Newer graph-based platforms like Flow Engineering are finding purchase specifically because their underlying data model accommodates the assumption-to-requirement linkage that fusion programs need. When a physics assumption is a first-class node in the requirements graph — connected to the requirements it generates, the experiments that validate it, and the designs that depend on it — the impact of experimental results on the engineering baseline can be assessed automatically rather than manually. For a program where experimental campaigns should drive engineering decisions on a cadence of weeks rather than quarters, that architecture matters operationally. The tradeoff is a lighter integration ecosystem compared to tools with decades of aerospace deployment — a real consideration for programs that need to exchange data with national laboratory partners using legacy infrastructure.

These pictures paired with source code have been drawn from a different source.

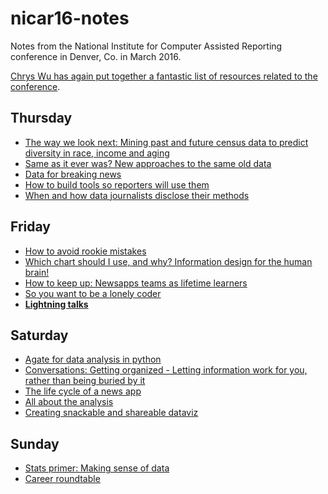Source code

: # nicar16-notes
Notes from the National Institute for Computer Assisted Reporting conference in Denver, Co. in March 2016.

[Chrys Wu has again put together a fantastic list of resources related to the conference](http://blog.chryswu.com/2016/03/08/nicar16-slides-links-tutorials-resources/).

## Thursday

* [The way we look next: Mining past and future census data to predict diversity in race, income and aging](01-census.md)
* [Same as it ever was? New approaches to the same old data](02-new-approaches-to-data.md)
* [Data for breaking news](03-data-for-breaking-news.md)
* [How to build tools so reporters will use them](04-how-to-build-tools-so-reporters-will-use-them.md)
* [When and how data journalists disclose their methods](05-disclose.md)

## Friday

* [How to avoid rookie mistakes](06-rookie-mistakes.md)
* [Which chart should I use, and why? Information design for the human brain!](07-information-design.md)
* [How to keep up: Newsapps teams as lifetime learners](08-lifetime-learners.md)
* [So you want to be a lonely coder](09-lonely-coders.md)
* **[Lightning talks](10-lightning-talks.md)**

## Saturday

* [Agate for data analysis in python](11-agate.md)
* [Conversations: Getting organized - Letting information work for you, rather than being buried by it](12-organizing.md)
* [The life cycle of a news app](13-life-cycle.md)
* [All about the analysis](14-analysis.md)
* [Creating snackable and shareable dataviz](15-snackable.md)

## Sunday

* [Stats primer: Making sense of data](16-stats.md)
* [Career roundtable](17-career.md)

What Good Systems Engineering Looks Like in This Context

The private fusion companies making genuine systems engineering progress share a few practices that distinguish them from those producing engineering documentation that doesn’t connect to physics reality.

They treat experimental campaigns as requirements-generating events with formal outputs. Each campaign has a defined set of questions it will answer, a set of assumptions it will validate or invalidate, and a process for translating results into requirement changes within a defined window. This is not how national laboratory programs have historically operated — experimental results inform future experiments, not downstream engineering — but it is how a commercial program on a timeline must operate.

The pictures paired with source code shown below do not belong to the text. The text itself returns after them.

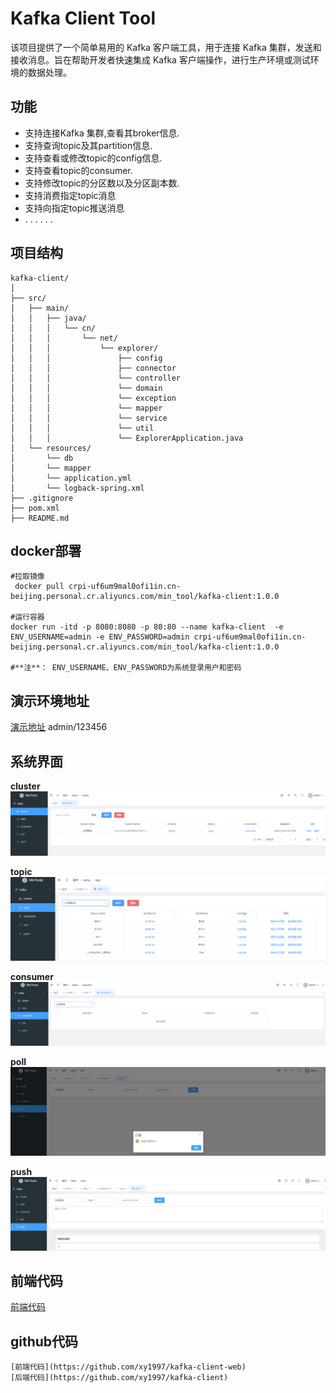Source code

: 
# Kafka Client Tool

该项目提供了一个简单易用的 Kafka 客户端工具，用于连接 Kafka 集群，发送和接收消息。旨在帮助开发者快速集成 Kafka 客户端操作，进行生产环境或测试环境的数据处理。

## 功能

- 支持连接Kafka 集群,查看其broker信息.
- 支持查询topic及其partition信息.
- 支持查看或修改topic的config信息.
- 支持查看topic的consumer.
- 支持修改topic的分区数以及分区副本数.
- 支持消费指定topic消息
- 支持向指定topic推送消息
- . . . . . .

## 项目结构
    kafka-client/
    │ 
    ├── src/
    │   ├── main/ 
    │   │   ├── java/
    │   │   │   └── cn/ 
    │   │   │       └── net/
    │   │   │           └── explorer/
    │   │   │               ├── config
    │   │   │               ├── connector
    │   │   │               └── controller
    │   │   │               └── domain
    │   │   │               └── exception
    │   │   │               └── mapper
    │   │   │               └── service
    │   │   │               └── util
    │   │   │               └── ExplorerApplication.java
    │   └── resources/
    │       └── db
    │       └── mapper
    │       └── application.yml
    │       └── logback-spring.xml
    ├── .gitignore
    ├── pom.xml
    ├── README.md
## docker部署
    #拉取镜像
     docker pull crpi-uf6um9mal0ofi1in.cn-beijing.personal.cr.aliyuncs.com/min_tool/kafka-client:1.0.0

    #运行容器
    docker run -itd -p 8080:8080 -p 80:80 --name kafka-client  -e ENV_USERNAME=admin -e ENV_PASSWORD=admin crpi-uf6um9mal0ofi1in.cn-beijing.personal.cr.aliyuncs.com/min_tool/kafka-client:1.0.0
   
    #**注**： ENV_USERNAME、ENV_PASSWORD为系统登录用户和密码

## 演示环境地址
   [演示地址](http://49.232.252.229:83/)
admin/123456

## 系统界面
 **cluster** 
![输入图片说明](cluster.jpg)

 **topic** 
![输入图片说明](topic.jpg)

 **consumer** 
![输入图片说明](consumer.jpg)

 **poll** 
![输入图片说明](poll.jpg)

 **push** 
![输入图片说明](push.jpg)

## 前端代码
   [前端代码]( https://gitee.com/xingyusix/kafka-client-web)

## github代码
    [前端代码](https://github.com/xy1997/kafka-client-web)
    [后端代码](https://github.com/xy1997/kafka-client)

They maintain explicit uncertainty budgets at the system level. Not all requirements uncertainty is equal. Uncertainty in plasma confinement quality propagates differently than uncertainty in tritium breeding ratio, which propagates differently than uncertainty in heat exchanger performance. Programs that have quantified which uncertainties matter most to system-level performance — and are directing experimental and modeling effort accordingly — are making better engineering decisions than those treating all open questions as equally urgent.

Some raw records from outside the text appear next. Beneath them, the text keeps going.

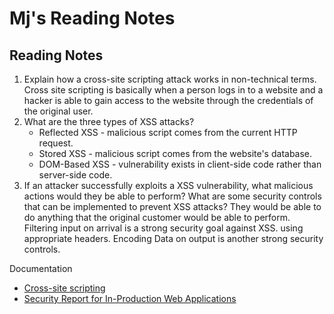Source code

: # Mj's Reading Notes

## Reading Notes


1. Explain how a cross-site scripting attack works in non-technical terms. Cross site scripting is basically when a person logs in to a website and a hacker is able to gain access to the website through the credentials of the original user. 
2. What are the three types of XSS attacks?
    - Reflected XSS -  malicious script comes from the current HTTP request.
    - Stored XSS - malicious script comes from the website's database.
    - DOM-Based XSS - vulnerability exists in client-side code rather than server-side code.
3. If an attacker successfully exploits a XSS vulnerability, what malicious actions would they be able to perform?
What are some security controls that can be implemented to prevent XSS attacks? They would be able to do anything that the original customer would be able to perform. Filtering input on arrival is a strong security goal against XSS. using appropriate headers. Encoding Data on output is another strong security controls.


Documentation
- [Cross-site scripting](https://portswigger.net/web-security/cross-site-scripting)
- [Security Report for In-Production Web Applications](chrome-extension://efaidnbmnnnibpcajpcglclefindmkaj/https://www.rapid7.com/globalassets/_pdfs/whitepaperguide/rapid7-tcell-application-security-report.pdf)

They staff systems engineers who understand plasma physics, not just systems engineering methodology. The boundary between physics and engineering in a fusion program is not a clean interface that can be managed through formal exchange. It requires engineers who can read experimental results and make independent judgment about their requirements implications, rather than waiting for physicists to translate results into engineering language.

An Honest Assessment

Private fusion companies are attempting something that is genuinely unprecedented in commercial engineering, and their systems engineering practices reflect that reality — some admirably adaptive, some carrying aerospace assumptions that don’t belong in this problem space.

The companies most likely to succeed are not those with the most rigorous adherence to established MBSE methods. They are those that have identified which parts of the aerospace and defense toolkit actually fit their problem, adapted those parts deliberately, and developed new practices for the parts — requirements volatility, assumption management, regulatory co-development — where no established method exists.

The playbook for building a commercial fusion power plant is being written right now, by the teams building the machines. Whether the systems engineering methods they’re developing will become the foundation of a new industrial sector, or will be artifacts of programs that didn’t make it, depends partly on the physics and partly on how well those teams manage the extraordinary complexity of doing first-principles engineering on a commercial clock.

The honest answer is that nobody knows yet. But the engineering choices being made right now — how requirements are structured, how traceability is maintained, how physics uncertainty is propagated into design decisions — will determine whether these programs remain coherent as the physics resolves, or fracture under the weight of assumptions that weren’t tracked carefully enough to revise.